[Provided records]
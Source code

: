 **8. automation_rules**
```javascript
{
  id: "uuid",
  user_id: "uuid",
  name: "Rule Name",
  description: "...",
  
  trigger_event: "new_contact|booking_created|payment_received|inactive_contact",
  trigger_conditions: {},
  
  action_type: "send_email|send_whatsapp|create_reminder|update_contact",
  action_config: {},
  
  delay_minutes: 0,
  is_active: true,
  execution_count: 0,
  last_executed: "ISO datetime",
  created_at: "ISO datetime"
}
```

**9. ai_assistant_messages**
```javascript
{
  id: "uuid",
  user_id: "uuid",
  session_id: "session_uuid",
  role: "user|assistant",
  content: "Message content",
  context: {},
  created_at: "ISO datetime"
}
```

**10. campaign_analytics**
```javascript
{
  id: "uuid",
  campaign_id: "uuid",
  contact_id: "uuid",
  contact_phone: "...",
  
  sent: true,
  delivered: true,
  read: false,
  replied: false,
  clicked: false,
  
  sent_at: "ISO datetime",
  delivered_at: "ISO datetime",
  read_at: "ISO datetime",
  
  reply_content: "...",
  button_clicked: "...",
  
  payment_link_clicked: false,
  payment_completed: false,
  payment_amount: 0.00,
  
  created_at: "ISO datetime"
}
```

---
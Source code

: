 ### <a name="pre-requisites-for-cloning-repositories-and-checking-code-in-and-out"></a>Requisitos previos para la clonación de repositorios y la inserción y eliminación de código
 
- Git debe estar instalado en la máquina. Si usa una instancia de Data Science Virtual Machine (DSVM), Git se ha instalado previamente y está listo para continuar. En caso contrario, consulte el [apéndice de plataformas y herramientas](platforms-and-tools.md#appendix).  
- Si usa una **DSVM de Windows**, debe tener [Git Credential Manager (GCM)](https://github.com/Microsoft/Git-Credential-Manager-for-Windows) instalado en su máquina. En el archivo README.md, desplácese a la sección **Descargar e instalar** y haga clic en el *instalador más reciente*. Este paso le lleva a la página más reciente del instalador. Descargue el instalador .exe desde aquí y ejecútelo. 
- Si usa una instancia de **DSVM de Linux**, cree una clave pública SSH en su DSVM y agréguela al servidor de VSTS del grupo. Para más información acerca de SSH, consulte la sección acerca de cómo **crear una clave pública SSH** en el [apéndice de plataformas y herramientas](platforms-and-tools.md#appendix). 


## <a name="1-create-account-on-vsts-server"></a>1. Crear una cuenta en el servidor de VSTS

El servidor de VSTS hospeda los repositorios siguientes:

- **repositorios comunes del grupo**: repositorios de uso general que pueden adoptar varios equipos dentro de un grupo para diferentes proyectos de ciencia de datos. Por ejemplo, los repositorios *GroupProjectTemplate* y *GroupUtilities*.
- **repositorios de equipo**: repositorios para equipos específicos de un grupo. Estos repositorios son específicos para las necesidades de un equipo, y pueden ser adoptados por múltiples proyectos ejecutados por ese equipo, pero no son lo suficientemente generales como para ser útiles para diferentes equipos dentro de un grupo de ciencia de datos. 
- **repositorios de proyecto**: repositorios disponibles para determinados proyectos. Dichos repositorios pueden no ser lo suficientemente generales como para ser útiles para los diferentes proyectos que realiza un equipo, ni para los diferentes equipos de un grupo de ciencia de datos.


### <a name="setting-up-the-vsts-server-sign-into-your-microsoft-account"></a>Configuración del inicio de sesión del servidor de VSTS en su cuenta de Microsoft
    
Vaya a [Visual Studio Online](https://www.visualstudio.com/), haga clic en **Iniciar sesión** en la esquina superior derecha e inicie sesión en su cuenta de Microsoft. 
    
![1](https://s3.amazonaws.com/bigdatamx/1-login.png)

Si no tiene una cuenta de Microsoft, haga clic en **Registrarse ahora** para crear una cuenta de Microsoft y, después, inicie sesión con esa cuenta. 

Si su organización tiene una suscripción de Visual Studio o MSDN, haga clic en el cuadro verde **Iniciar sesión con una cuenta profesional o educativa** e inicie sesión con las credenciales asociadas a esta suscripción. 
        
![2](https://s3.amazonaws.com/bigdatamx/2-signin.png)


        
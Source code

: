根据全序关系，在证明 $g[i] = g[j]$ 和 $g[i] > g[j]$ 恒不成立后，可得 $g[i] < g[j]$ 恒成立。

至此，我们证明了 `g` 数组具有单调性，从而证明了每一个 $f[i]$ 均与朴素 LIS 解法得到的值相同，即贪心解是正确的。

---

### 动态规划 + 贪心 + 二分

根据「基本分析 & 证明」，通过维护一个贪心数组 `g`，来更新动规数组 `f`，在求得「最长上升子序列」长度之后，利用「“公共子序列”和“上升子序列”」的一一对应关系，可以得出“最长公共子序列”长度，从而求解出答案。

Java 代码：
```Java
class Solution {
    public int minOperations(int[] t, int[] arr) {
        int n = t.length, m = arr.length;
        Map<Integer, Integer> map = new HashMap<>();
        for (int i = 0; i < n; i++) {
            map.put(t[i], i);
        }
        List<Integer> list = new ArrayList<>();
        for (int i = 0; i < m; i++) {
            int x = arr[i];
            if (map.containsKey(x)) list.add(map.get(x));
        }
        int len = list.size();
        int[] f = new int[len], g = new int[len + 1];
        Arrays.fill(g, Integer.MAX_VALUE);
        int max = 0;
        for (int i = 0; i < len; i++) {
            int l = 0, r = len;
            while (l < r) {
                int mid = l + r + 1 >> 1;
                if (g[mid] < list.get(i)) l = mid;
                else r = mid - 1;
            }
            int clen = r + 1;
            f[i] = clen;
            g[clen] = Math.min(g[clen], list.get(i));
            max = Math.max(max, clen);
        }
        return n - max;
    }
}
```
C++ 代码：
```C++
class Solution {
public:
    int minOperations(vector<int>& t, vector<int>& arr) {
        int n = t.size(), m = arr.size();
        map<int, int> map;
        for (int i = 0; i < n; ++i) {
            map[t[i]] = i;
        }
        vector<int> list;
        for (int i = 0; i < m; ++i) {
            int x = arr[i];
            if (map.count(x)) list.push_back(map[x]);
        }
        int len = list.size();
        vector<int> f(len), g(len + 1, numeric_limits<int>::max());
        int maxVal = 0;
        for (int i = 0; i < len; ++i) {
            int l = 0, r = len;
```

[Exercise prompt]
Your task is to transcribe all of the entries word for word.

[Answer space]
Source code

: **8. automation_rules**
```javascript
{
  id: "uuid",
  user_id: "uuid",
  name: "Rule Name",
  description: "...",
  
  trigger_event: "new_contact|booking_created|payment_received|inactive_contact",
  trigger_conditions: {},
  
  action_type: "send_email|send_whatsapp|create_reminder|update_contact",
  action_config: {},
  
  delay_minutes: 0,
  is_active: true,
  execution_count: 0,
  last_executed: "ISO datetime",
  created_at: "ISO datetime"
}
```

**9. ai_assistant_messages**
```javascript
{
  id: "uuid",
  user_id: "uuid",
  session_id: "session_uuid",
  role: "user|assistant",
  content: "Message content",
  context: {},
  created_at: "ISO datetime"
}
```

**10. campaign_analytics**
```javascript
{
  id: "uuid",
  campaign_id: "uuid",
  contact_id: "uuid",
  contact_phone: "...",
  
  sent: true,
  delivered: true,
  read: false,
  replied: false,
  clicked: false,
  
  sent_at: "ISO datetime",
  delivered_at: "ISO datetime",
  read_at: "ISO datetime",
  
  reply_content: "...",
  button_clicked: "...",
  
  payment_link_clicked: false,
  payment_completed: false,
  payment_amount: 0.00,
  
  created_at: "ISO datetime"
}
```

---
Source code

: ### <a name="pre-requisites-for-cloning-repositories-and-checking-code-in-and-out"></a>Requisitos previos para la clonación de repositorios y la inserción y eliminación de código
 
- Git debe estar instalado en la máquina. Si usa una instancia de Data Science Virtual Machine (DSVM), Git se ha instalado previamente y está listo para continuar. En caso contrario, consulte el [apéndice de plataformas y herramientas](platforms-and-tools.md#appendix).  
- Si usa una **DSVM de Windows**, debe tener [Git Credential Manager (GCM)](https://github.com/Microsoft/Git-Credential-Manager-for-Windows) instalado en su máquina. En el archivo README.md, desplácese a la sección **Descargar e instalar** y haga clic en el *instalador más reciente*. Este paso le lleva a la página más reciente del instalador. Descargue el instalador .exe desde aquí y ejecútelo. 
- Si usa una instancia de **DSVM de Linux**, cree una clave pública SSH en su DSVM y agréguela al servidor de VSTS del grupo. Para más información acerca de SSH, consulte la sección acerca de cómo **crear una clave pública SSH** en el [apéndice de plataformas y herramientas](platforms-and-tools.md#appendix). 


## <a name="1-create-account-on-vsts-server"></a>1. Crear una cuenta en el servidor de VSTS

El servidor de VSTS hospeda los repositorios siguientes:

- **repositorios comunes del grupo**: repositorios de uso general que pueden adoptar varios equipos dentro de un grupo para diferentes proyectos de ciencia de datos. Por ejemplo, los repositorios *GroupProjectTemplate* y *GroupUtilities*.
- **repositorios de equipo**: repositorios para equipos específicos de un grupo. Estos repositorios son específicos para las necesidades de un equipo, y pueden ser adoptados por múltiples proyectos ejecutados por ese equipo, pero no son lo suficientemente generales como para ser útiles para diferentes equipos dentro de un grupo de ciencia de datos. 
- **repositorios de proyecto**: repositorios disponibles para determinados proyectos. Dichos repositorios pueden no ser lo suficientemente generales como para ser útiles para los diferentes proyectos que realiza un equipo, ni para los diferentes equipos de un grupo de ciencia de datos.


### <a name="setting-up-the-vsts-server-sign-into-your-microsoft-account"></a>Configuración del inicio de sesión del servidor de VSTS en su cuenta de Microsoft
    
Vaya a [Visual Studio Online](https://www.visualstudio.com/), haga clic en **Iniciar sesión** en la esquina superior derecha e inicie sesión en su cuenta de Microsoft. 
    
![1](https://s3.amazonaws.com/bigdatamx/1-login.png)

Si no tiene una cuenta de Microsoft, haga clic en **Registrarse ahora** para crear una cuenta de Microsoft y, después, inicie sesión con esa cuenta. 

Si su organización tiene una suscripción de Visual Studio o MSDN, haga clic en el cuadro verde **Iniciar sesión con una cuenta profesional o educativa** e inicie sesión con las credenciales asociadas a esta suscripción. 
        
![2](https://s3.amazonaws.com/bigdatamx/2-signin.png)


        
Source code

:根据全序关系，在证明 $g[i] = g[j]$ 和 $g[i] > g[j]$ 恒不成立后，可得 $g[i] < g[j]$ 恒成立。

至此，我们证明了 `g` 数组具有单调性，从而证明了每一个 $f[i]$ 均与朴素 LIS 解法得到的值相同，即贪心解是正确的。

---

### 动态规划 + 贪心 + 二分

根据「基本分析 & 证明」，通过维护一个贪心数组 `g`，来更新动规数组 `f`，在求得「最长上升子序列」长度之后，利用「“公共子序列”和“上升子序列”」的一一对应关系，可以得出“最长公共子序列”长度，从而求解出答案。

Java 代码：
```Java
class Solution {
    public int minOperations(int[] t, int[] arr) {
        int n = t.length, m = arr.length;
        Map<Integer, Integer> map = new HashMap<>();
        for (int i = 0; i < n; i++) {
            map.put(t[i], i);
        }
        List<Integer> list = new ArrayList<>();
        for (int i = 0; i < m; i++) {
            int x = arr[i];
            if (map.containsKey(x)) list.add(map.get(x));
        }
        int len = list.size();
        int[] f = new int[len], g = new int[len + 1];
        Arrays.fill(g, Integer.MAX_VALUE);
        int max = 0;
        for (int i = 0; i < len; i++) {
            int l = 0, r = len;
            while (l < r) {
                int mid = l + r + 1 >> 1;
                if (g[mid] < list.get(i)) l = mid;
                else r = mid - 1;
            }
            int clen = r + 1;
            f[i] = clen;
            g[clen] = Math.min(g[clen], list.get(i));
            max = Math.max(max, clen);
        }
        return n - max;
    }
}
```
C++ 代码：
```C++
class Solution {
public:
    int minOperations(vector<int>& t, vector<int>& arr) {
        int n = t.size(), m = arr.size();
        map<int, int> map;
        for (int i = 0; i < n; ++i) {
            map[t[i]] = i;
        }
        vector<int> list;
        for (int i = 0; i < m; ++i) {
            int x = arr[i];
            if (map.count(x)) list.push_back(map[x]);
        }
        int len = list.size();
        vector<int> f(len), g(len + 1, numeric_limits<int>::max());
        int maxVal = 0;
        for (int i = 0; i < len; ++i) {
            int l = 0, r = len;
```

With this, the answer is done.